Uncle Daniel, "the successful one": If your dad's brother is rich from discovering a high-tech use for cotton swabs or directing Batman 5 or something, it throws off the dynamics of the entire family, and don't think everyone doesn't know it. Uncle Daniel gets the lion's share of the attention, the respect, even first crack at the turkey leg. But while it would be easy for him to offer you a great job you would really enjoy, somehow he hasn't yet.

What to do: Never ask him for a job. He'd make you beg for it, then give you some crappy gofer position along with a lecture about working your way up. The only way he'll ever respect you is if you become equally successful in a competing field - and you won't even have to brag to him about it, since your father will be doing it for you.

Cousin Bob - big Cousin Bob: He's a pretty nice guy for a Pontiac salesman, and he's friendly enough. It's just that you have a hard time forgetting how he beat you up at every family gathering when you were 10 and he was a hulking 13. Now his wife won't let him get into fights anymore, though he still tries to make you grimace whenever he shakes your hand.

What to do: A shoulder, biceps and forearm regimen mixed with 150 reps on a hand strengthener every day. You may never match his size, but you can have a stronger grip.

Little Sally, your niece twice removed: What a cute little girl ... if only she didn't have to prove it every 10 seconds. She gets plenty of praise at home, but somehow she needs more - a lot more. When she interrupts your conversation by tugging on your arm and saying, "Lookit what I can do!" for the 20th time, you come just short of telling her the truth about Santa.

What to do: Observe her folks' parenting skills as an example of how not to raise your own kids. In the meantime, give the little princess a thousand-piece jigsaw puzzle and tell her you heard the gift across the street put it together in less than an hour. It's mean, but hey, so is life. She has to find that out sooner or later.

Aunt Emily, your mother's adopted sister: Well, you think that's how she's related to you - apparently, there's some secret from years ago that no one wants to talk about. She's somewhere between 40 and 73, wears extremely bright clothing and spends her time traveling around the world on no perceptible income. She's very peppy and lots of fun for the first 20 minutes or so, when you suddenly begin to find her exhausting.

What to do: Treat her very well. She's just the sort of person who could turn out to have a million bucks tucked away in a sock somewhere.

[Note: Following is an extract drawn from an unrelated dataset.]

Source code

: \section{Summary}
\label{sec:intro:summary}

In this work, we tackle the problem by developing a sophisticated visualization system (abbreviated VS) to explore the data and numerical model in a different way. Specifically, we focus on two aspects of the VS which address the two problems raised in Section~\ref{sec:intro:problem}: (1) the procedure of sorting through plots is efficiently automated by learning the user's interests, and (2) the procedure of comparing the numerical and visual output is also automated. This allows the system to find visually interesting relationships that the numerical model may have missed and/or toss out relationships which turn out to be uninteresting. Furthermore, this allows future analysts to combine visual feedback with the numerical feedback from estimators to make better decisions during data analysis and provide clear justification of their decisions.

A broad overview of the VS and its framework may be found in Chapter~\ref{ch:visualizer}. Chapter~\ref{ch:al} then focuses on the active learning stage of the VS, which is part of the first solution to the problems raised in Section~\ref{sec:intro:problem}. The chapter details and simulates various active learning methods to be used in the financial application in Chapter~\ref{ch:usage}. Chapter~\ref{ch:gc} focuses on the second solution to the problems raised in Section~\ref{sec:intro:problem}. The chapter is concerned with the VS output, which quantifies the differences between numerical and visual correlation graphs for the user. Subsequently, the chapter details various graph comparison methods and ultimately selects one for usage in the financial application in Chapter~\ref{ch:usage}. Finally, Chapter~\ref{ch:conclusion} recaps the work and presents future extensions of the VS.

Uncle Fred, who's getting better: He's a loser, but a fun loser. He lives in a cool city and will show you around his favorite lowlife dives when you go to visit him. Since his latest stint in rehab, he doesn't consume anything but eggnog at the family dinners, but he still manages to get tanked. At which point he starts drunkenly detailing the faults of all your other relatives, which would be a scary scene except that you think everything he's saying is pretty much true.

What to do: Accept him for the lovable souse he is, while assuring your parents that you don't ever intend to turn out like him, no matter what they think. But don't, under any circumstances, allow things to be set up so you're sharing a room with him. You'd be better off with your nephew who wets the bed.

Sexy Cousin Violet: Every time you see her, you remember all the not-so-innocent thoughts you used to have about her when the two of you were teenagers - mainly because you're still having them now. She's cute and curry, she wears exactly the kind of clothes her mother tells her not to, and sometimes you'd swear she was flirting with you. Guess what? She is.

What to do: Don't sweat it - she flirts with everybody. You can't help having natural male reactions, even if marrying her would be illegal n most states. Anyway, you'd attract more attention from everybody if you acted embarrassed around her than if you simply appreciate her for what she is and get on with your life.